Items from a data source
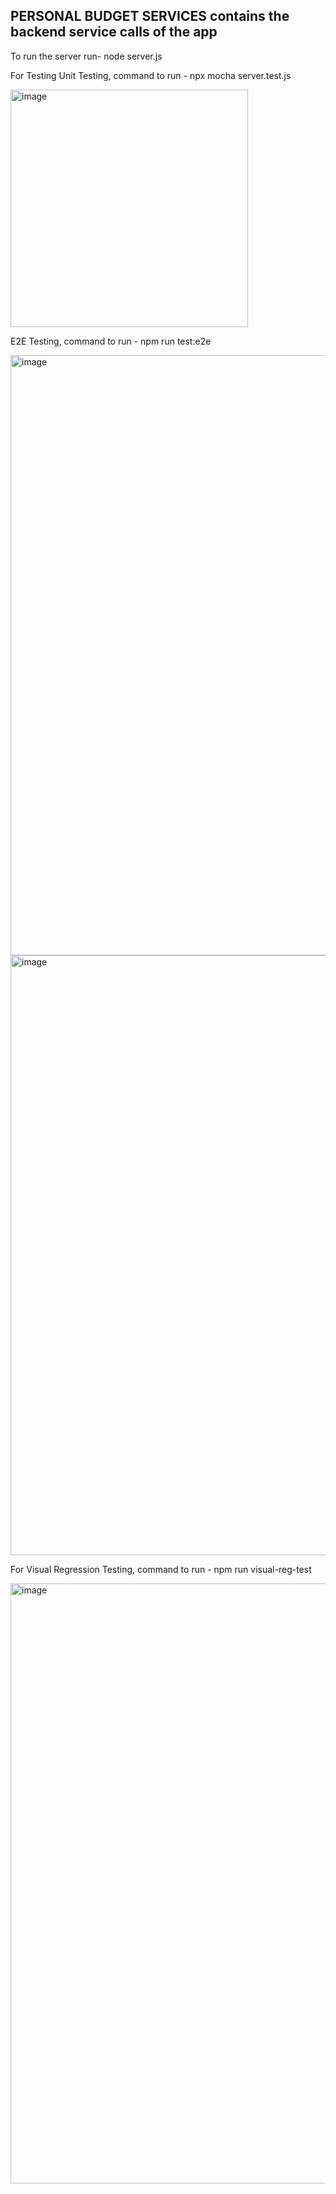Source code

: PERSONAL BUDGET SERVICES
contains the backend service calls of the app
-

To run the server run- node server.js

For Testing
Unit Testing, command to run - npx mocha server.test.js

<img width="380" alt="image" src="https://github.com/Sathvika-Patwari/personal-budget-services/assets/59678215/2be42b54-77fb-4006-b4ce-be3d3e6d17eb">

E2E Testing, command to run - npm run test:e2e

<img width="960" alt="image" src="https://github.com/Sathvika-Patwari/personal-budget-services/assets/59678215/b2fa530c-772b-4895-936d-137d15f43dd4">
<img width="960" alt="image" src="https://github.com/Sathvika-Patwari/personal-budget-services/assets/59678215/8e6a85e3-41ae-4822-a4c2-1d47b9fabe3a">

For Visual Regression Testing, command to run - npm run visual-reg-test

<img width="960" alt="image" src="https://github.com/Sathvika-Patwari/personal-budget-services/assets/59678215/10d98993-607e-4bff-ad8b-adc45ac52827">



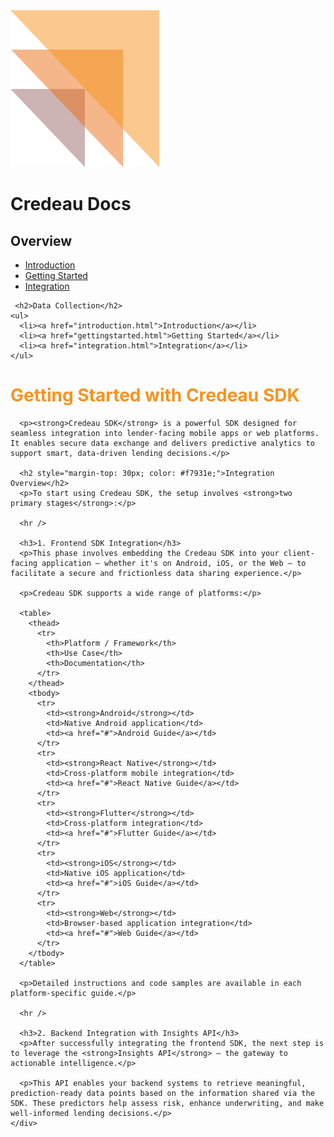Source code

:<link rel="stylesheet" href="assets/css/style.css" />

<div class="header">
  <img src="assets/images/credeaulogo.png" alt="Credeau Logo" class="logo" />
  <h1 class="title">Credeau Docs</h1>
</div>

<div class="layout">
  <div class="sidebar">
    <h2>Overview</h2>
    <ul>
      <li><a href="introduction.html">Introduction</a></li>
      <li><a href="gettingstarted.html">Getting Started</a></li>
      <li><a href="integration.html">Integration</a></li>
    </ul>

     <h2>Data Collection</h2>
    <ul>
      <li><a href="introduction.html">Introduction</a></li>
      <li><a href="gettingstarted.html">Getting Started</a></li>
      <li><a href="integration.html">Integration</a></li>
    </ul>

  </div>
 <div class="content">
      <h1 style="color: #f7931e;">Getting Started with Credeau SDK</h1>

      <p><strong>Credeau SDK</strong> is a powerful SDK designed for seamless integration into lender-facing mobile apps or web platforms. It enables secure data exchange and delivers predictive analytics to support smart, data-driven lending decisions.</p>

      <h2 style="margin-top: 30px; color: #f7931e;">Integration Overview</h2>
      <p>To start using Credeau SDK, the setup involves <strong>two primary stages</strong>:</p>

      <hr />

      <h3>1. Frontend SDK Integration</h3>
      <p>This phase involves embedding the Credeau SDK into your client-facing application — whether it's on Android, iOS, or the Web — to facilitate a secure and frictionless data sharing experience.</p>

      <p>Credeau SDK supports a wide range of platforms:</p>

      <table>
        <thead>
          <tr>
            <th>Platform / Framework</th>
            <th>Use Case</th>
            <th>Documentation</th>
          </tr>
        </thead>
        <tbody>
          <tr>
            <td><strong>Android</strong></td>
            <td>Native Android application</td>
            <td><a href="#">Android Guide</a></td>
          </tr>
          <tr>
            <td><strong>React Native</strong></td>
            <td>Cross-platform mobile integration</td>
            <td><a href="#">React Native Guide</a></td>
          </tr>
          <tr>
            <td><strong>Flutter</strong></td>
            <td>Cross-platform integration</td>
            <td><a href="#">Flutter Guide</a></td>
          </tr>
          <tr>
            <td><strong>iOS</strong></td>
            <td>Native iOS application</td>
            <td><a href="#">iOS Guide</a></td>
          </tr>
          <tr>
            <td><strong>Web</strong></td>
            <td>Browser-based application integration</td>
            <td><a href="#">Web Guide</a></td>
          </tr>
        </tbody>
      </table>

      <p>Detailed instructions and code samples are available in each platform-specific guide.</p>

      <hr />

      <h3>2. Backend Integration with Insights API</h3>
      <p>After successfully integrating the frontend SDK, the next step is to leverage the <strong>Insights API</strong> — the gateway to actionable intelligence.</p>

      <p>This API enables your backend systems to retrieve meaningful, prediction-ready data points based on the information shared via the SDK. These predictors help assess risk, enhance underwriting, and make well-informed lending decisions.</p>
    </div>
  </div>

◆ TASK GOAL: If pictures are present, they are dropped, and the entries above are written out word for word.

◆ SOLUTION FOR THIS TASK:
Source code

: PERSONAL BUDGET SERVICES
contains the backend service calls of the app
-

To run the server run- node server.js

For Testing
Unit Testing, command to run - npx mocha server.test.js

<img width="380" alt="image" src="https://github.com/Sathvika-Patwari/personal-budget-services/assets/59678215/2be42b54-77fb-4006-b4ce-be3d3e6d17eb">

E2E Testing, command to run - npm run test:e2e

<img width="960" alt="image" src="https://github.com/Sathvika-Patwari/personal-budget-services/assets/59678215/b2fa530c-772b-4895-936d-137d15f43dd4">
<img width="960" alt="image" src="https://github.com/Sathvika-Patwari/personal-budget-services/assets/59678215/8e6a85e3-41ae-4822-a4c2-1d47b9fabe3a">

For Visual Regression Testing, command to run - npm run visual-reg-test

<img width="960" alt="image" src="https://github.com/Sathvika-Patwari/personal-budget-services/assets/59678215/10d98993-607e-4bff-ad8b-adc45ac52827">



Source code

:<link rel="stylesheet" href="assets/css/style.css" />

<div class="header">
  <img src="assets/images/credeaulogo.png" alt="Credeau Logo" class="logo" />
  <h1 class="title">Credeau Docs</h1>
</div>

<div class="layout">
  <div class="sidebar">
    <h2>Overview</h2>
    <ul>
      <li><a href="introduction.html">Introduction</a></li>
      <li><a href="gettingstarted.html">Getting Started</a></li>
      <li><a href="integration.html">Integration</a></li>
    </ul>

     <h2>Data Collection</h2>
    <ul>
      <li><a href="introduction.html">Introduction</a></li>
      <li><a href="gettingstarted.html">Getting Started</a></li>
      <li><a href="integration.html">Integration</a></li>
    </ul>

  </div>
 <div class="content">
      <h1 style="color: #f7931e;">Getting Started with Credeau SDK</h1>

      <p><strong>Credeau SDK</strong> is a powerful SDK designed for seamless integration into lender-facing mobile apps or web platforms. It enables secure data exchange and delivers predictive analytics to support smart, data-driven lending decisions.</p>

      <h2 style="margin-top: 30px; color: #f7931e;">Integration Overview</h2>
      <p>To start using Credeau SDK, the setup involves <strong>two primary stages</strong>:</p>

      <hr />

      <h3>1. Frontend SDK Integration</h3>
      <p>This phase involves embedding the Credeau SDK into your client-facing application — whether it's on Android, iOS, or the Web — to facilitate a secure and frictionless data sharing experience.</p>

      <p>Credeau SDK supports a wide range of platforms:</p>

      <table>
        <thead>
          <tr>
            <th>Platform / Framework</th>
            <th>Use Case</th>
            <th>Documentation</th>
          </tr>
        </thead>
        <tbody>
          <tr>
            <td><strong>Android</strong></td>
            <td>Native Android application</td>
            <td><a href="#">Android Guide</a></td>
          </tr>
          <tr>
            <td><strong>React Native</strong></td>
            <td>Cross-platform mobile integration</td>
            <td><a href="#">React Native Guide</a></td>
          </tr>
          <tr>
            <td><strong>Flutter</strong></td>
            <td>Cross-platform integration</td>
            <td><a href="#">Flutter Guide</a></td>
          </tr>
          <tr>
            <td><strong>iOS</strong></td>
            <td>Native iOS application</td>
            <td><a href="#">iOS Guide</a></td>
          </tr>
          <tr>
            <td><strong>Web</strong></td>
            <td>Browser-based application integration</td>
            <td><a href="#">Web Guide</a></td>
          </tr>
        </tbody>
      </table>

      <p>Detailed instructions and code samples are available in each platform-specific guide.</p>

      <hr />

      <h3>2. Backend Integration with Insights API</h3>
      <p>After successfully integrating the frontend SDK, the next step is to leverage the <strong>Insights API</strong> — the gateway to actionable intelligence.</p>

      <p>This API enables your backend systems to retrieve meaningful, prediction-ready data points based on the information shared via the SDK. These predictors help assess risk, enhance underwriting, and make well-informed lending decisions.</p>
    </div>
  </div>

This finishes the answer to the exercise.